EXERCISE:
Which lines in the entries below contain the string "examples"? Show each of them in full.

INFORMATION:
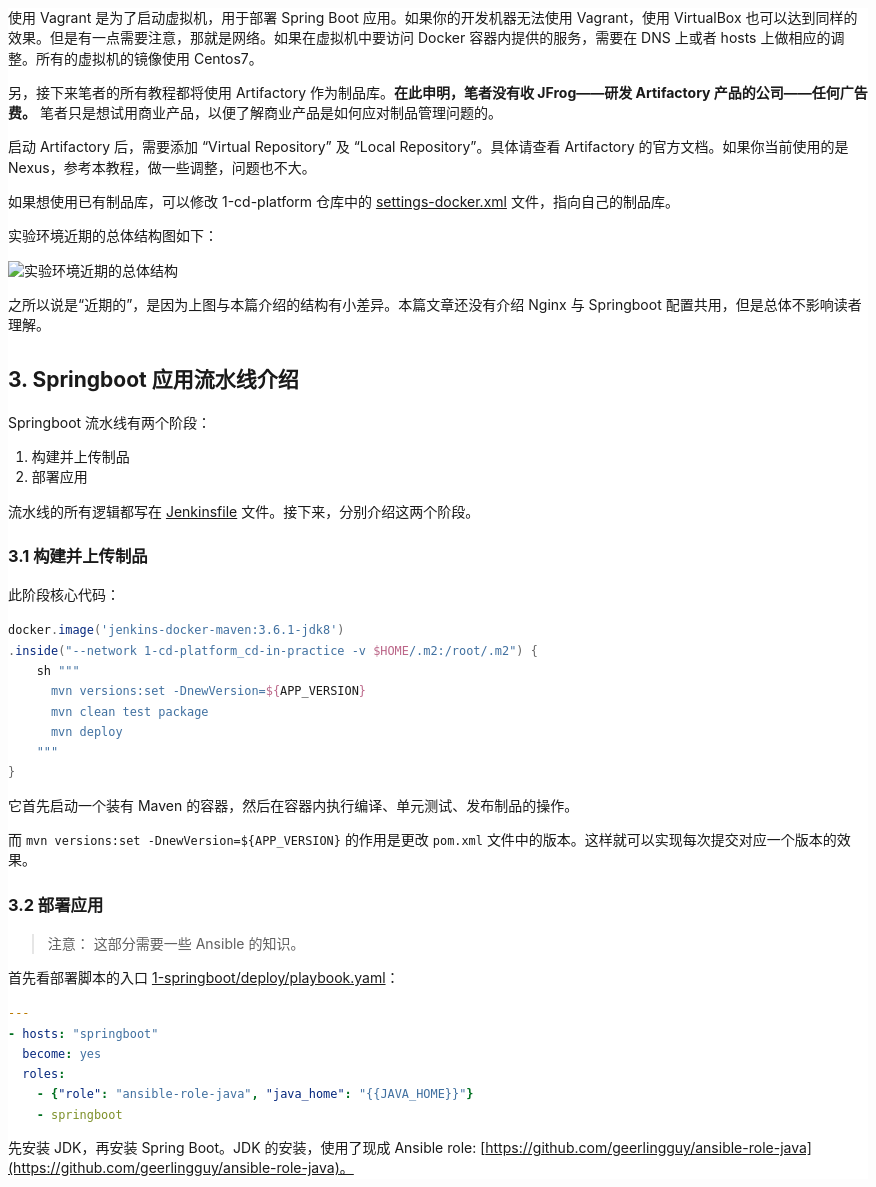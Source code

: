 使用 Vagrant 是为了启动虚拟机，用于部署 Spring Boot 应用。如果你的开发机器无法使用 Vagrant，使用 VirtualBox 也可以达到同样的效果。但是有一点需要注意，那就是网络。如果在虚拟机中要访问 Docker 容器内提供的服务，需要在 DNS 上或者 hosts 上做相应的调整。所有的虚拟机的镜像使用 Centos7。

另，接下来笔者的所有教程都将使用 Artifactory 作为制品库。**在此申明，笔者没有收 JFrog——研发 Artifactory 产品的公司——任何广告费。** 笔者只是想试用商业产品，以便了解商业产品是如何应对制品管理问题的。

启动 Artifactory 后，需要添加 “Virtual Repository” 及 “Local Repository”。具体请查看 Artifactory 的官方文档。如果你当前使用的是 Nexus，参考本教程，做一些调整，问题也不大。

如果想使用已有制品库，可以修改 1-cd-platform 仓库中的 [settings-docker.xml](https://github.com/cd-in-practice/1-cd-platform/blob/master/settings-docker.xml) 文件，指向自己的制品库。

实验环境近期的总体结构图如下：

![实验环境近期的总体结构](architecture.png)

之所以说是“近期的”，是因为上图与本篇介绍的结构有小差异。本篇文章还没有介绍 Nginx 与 Springboot 配置共用，但是总体不影响读者理解。

## 3. Springboot 应用流水线介绍
Springboot 流水线有两个阶段：
1. 构建并上传制品
2. 部署应用

流水线的所有逻辑都写在 [Jenkinsfile](https://github.com/cd-in-practice/1-springboot/blob/master/Jenkinsfile) 文件。接下来，分别介绍这两个阶段。

### 3.1 构建并上传制品
此阶段核心代码：
```groovy
docker.image('jenkins-docker-maven:3.6.1-jdk8')
.inside("--network 1-cd-platform_cd-in-practice -v $HOME/.m2:/root/.m2") {
    sh """
      mvn versions:set -DnewVersion=${APP_VERSION}
      mvn clean test package
      mvn deploy
    """
}
```
它首先启动一个装有 Maven 的容器，然后在容器内执行编译、单元测试、发布制品的操作。

而 `mvn versions:set -DnewVersion=${APP_VERSION}` 的作用是更改 `pom.xml` 文件中的版本。这样就可以实现每次提交对应一个版本的效果。

### 3.2 部署应用
> 注意： 这部分需要一些 Ansible 的知识。

首先看部署脚本的入口 [1-springboot/deploy/playbook.yaml](https://github.com/cd-in-practice/1-springboot/blob/master/deploy/playbook.yaml)：

```yaml
---
- hosts: "springboot"
  become: yes
  roles:
    - {"role": "ansible-role-java", "java_home": "{{JAVA_HOME}}"}
    - springboot
```
先安装 JDK，再安装 Spring Boot。JDK 的安装，使用了现成 Ansible role: [https://github.com/geerlingguy/ansible-role-java](https://github.com/geerlingguy/ansible-role-java)。
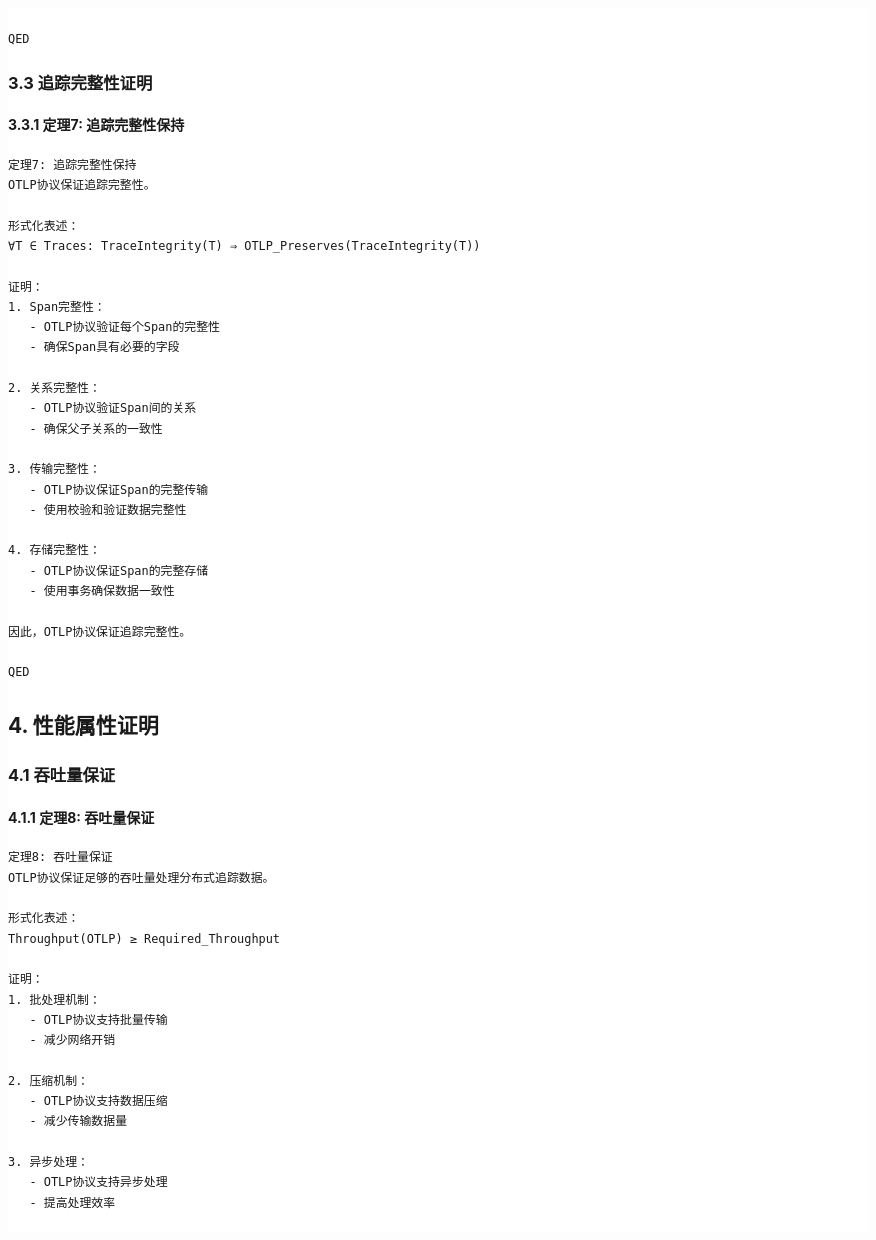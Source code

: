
 ```text

QED
```

### 3.3 追踪完整性证明

#### 3.3.1 定理7: 追踪完整性保持

```text
定理7: 追踪完整性保持
OTLP协议保证追踪完整性。

形式化表述：
∀T ∈ Traces: TraceIntegrity(T) ⇒ OTLP_Preserves(TraceIntegrity(T))

证明：
1. Span完整性：
   - OTLP协议验证每个Span的完整性
   - 确保Span具有必要的字段
   
2. 关系完整性：
   - OTLP协议验证Span间的关系
   - 确保父子关系的一致性
   
3. 传输完整性：
   - OTLP协议保证Span的完整传输
   - 使用校验和验证数据完整性
   
4. 存储完整性：
   - OTLP协议保证Span的完整存储
   - 使用事务确保数据一致性

因此，OTLP协议保证追踪完整性。

QED
```

## 4. 性能属性证明

### 4.1 吞吐量保证

#### 4.1.1 定理8: 吞吐量保证

```text
定理8: 吞吐量保证
OTLP协议保证足够的吞吐量处理分布式追踪数据。

形式化表述：
Throughput(OTLP) ≥ Required_Throughput

证明：
1. 批处理机制：
   - OTLP协议支持批量传输
   - 减少网络开销
   
2. 压缩机制：
   - OTLP协议支持数据压缩
   - 减少传输数据量
   
3. 异步处理：
   - OTLP协议支持异步处理
   - 提高处理效率
   
```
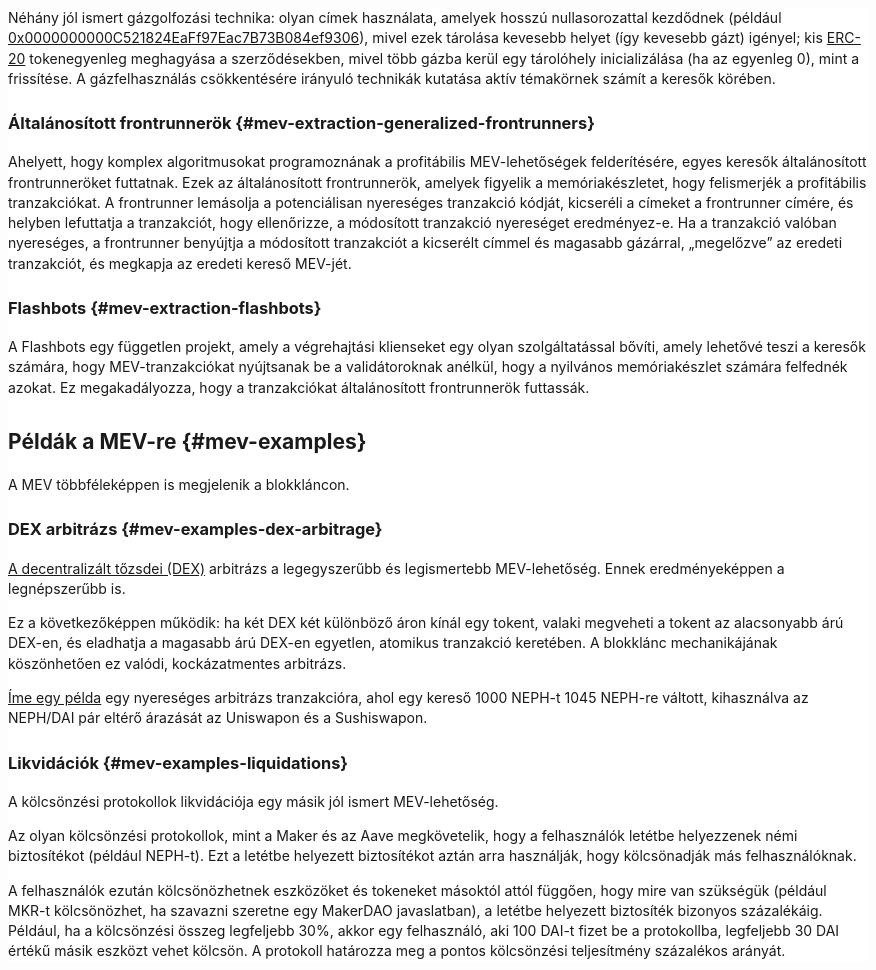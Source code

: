 Néhány jól ismert gázgolfozási technika: olyan címek használata, amelyek hosszú nullasorozattal kezdődnek (például [0x0000000000C521824EaFf97Eac7B73B084ef9306](https://etherscan.io/address/0x0000000000c521824eaff97eac7b73b084ef9306)), mivel ezek tárolása kevesebb helyet (így kevesebb gázt) igényel; kis [ERC-20](/developers/docs/standards/tokens/erc-20/) tokenegyenleg meghagyása a szerződésekben, mivel több gázba kerül egy tárolóhely inicializálása (ha az egyenleg 0), mint a frissítése. A gázfelhasználás csökkentésére irányuló technikák kutatása aktív témakörnek számít a keresők körében.

### Általánosított frontrunnerök {#mev-extraction-generalized-frontrunners}

Ahelyett, hogy komplex algoritmusokat programoznának a profitábilis MEV-lehetőségek felderítésére, egyes keresők általánosított frontrunneröket futtatnak. Ezek az általánosított frontrunnerök, amelyek figyelik a memóriakészletet, hogy felismerjék a profitábilis tranzakciókat. A frontrunner lemásolja a potenciálisan nyereséges tranzakció kódját, kicseréli a címeket a frontrunner címére, és helyben lefuttatja a tranzakciót, hogy ellenőrizze, a módosított tranzakció nyereséget eredményez-e. Ha a tranzakció valóban nyereséges, a frontrunner benyújtja a módosított tranzakciót a kicserélt címmel és magasabb gázárral, „megelőzve” az eredeti tranzakciót, és megkapja az eredeti kereső MEV-jét.

### Flashbots {#mev-extraction-flashbots}

A Flashbots egy független projekt, amely a végrehajtási klienseket egy olyan szolgáltatással bővíti, amely lehetővé teszi a keresők számára, hogy MEV-tranzakciókat nyújtsanak be a validátoroknak anélkül, hogy a nyilvános memóriakészlet számára felfednék azokat. Ez megakadályozza, hogy a tranzakciókat általánosított frontrunnerök futtassák.

## Példák a MEV-re {#mev-examples}

A MEV többféleképpen is megjelenik a blokkláncon.

### DEX arbitrázs {#mev-examples-dex-arbitrage}

[A decentralizált tőzsdei (DEX)](/glossary/#dex) arbitrázs a legegyszerűbb és legismertebb MEV-lehetőség. Ennek eredményeképpen a legnépszerűbb is.

Ez a következőképpen működik: ha két DEX két különböző áron kínál egy tokent, valaki megveheti a tokent az alacsonyabb árú DEX-en, és eladhatja a magasabb árú DEX-en egyetlen, atomikus tranzakció keretében. A blokklánc mechanikájának köszönhetően ez valódi, kockázatmentes arbitrázs.

[Íme egy példa](https://etherscan.io/tx/0x5e1657ef0e9be9bc72efefe59a2528d0d730d478cfc9e6cdd09af9f997bb3ef4) egy nyereséges arbitrázs tranzakcióra, ahol egy kereső 1000 NEPH-t 1045 NEPH-re váltott, kihasználva az NEPH/DAI pár eltérő árazását az Uniswapon és a Sushiswapon.

### Likvidációk {#mev-examples-liquidations}

A kölcsönzési protokollok likvidációja egy másik jól ismert MEV-lehetőség.

Az olyan kölcsönzési protokollok, mint a Maker és az Aave megkövetelik, hogy a felhasználók letétbe helyezzenek némi biztosítékot (például NEPH-t). Ezt a letétbe helyezett biztosítékot aztán arra használják, hogy kölcsönadják más felhasználóknak.

A felhasználók ezután kölcsönözhetnek eszközöket és tokeneket másoktól attól függően, hogy mire van szükségük (például MKR-t kölcsönözhet, ha szavazni szeretne egy MakerDAO javaslatban), a letétbe helyezett biztosíték bizonyos százalékáig. Például, ha a kölcsönzési összeg legfeljebb 30%, akkor egy felhasználó, aki 100 DAI-t fizet be a protokollba, legfeljebb 30 DAI értékű másik eszközt vehet kölcsön. A protokoll határozza meg a pontos kölcsönzési teljesítmény százalékos arányát.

WRITTEN SOLUTION:
## Példák a MEV-re {#mev-examples}
### DEX arbitrázs {#mev-examples-dex-arbitrage}
### Likvidációk {#mev-examples-liquidations}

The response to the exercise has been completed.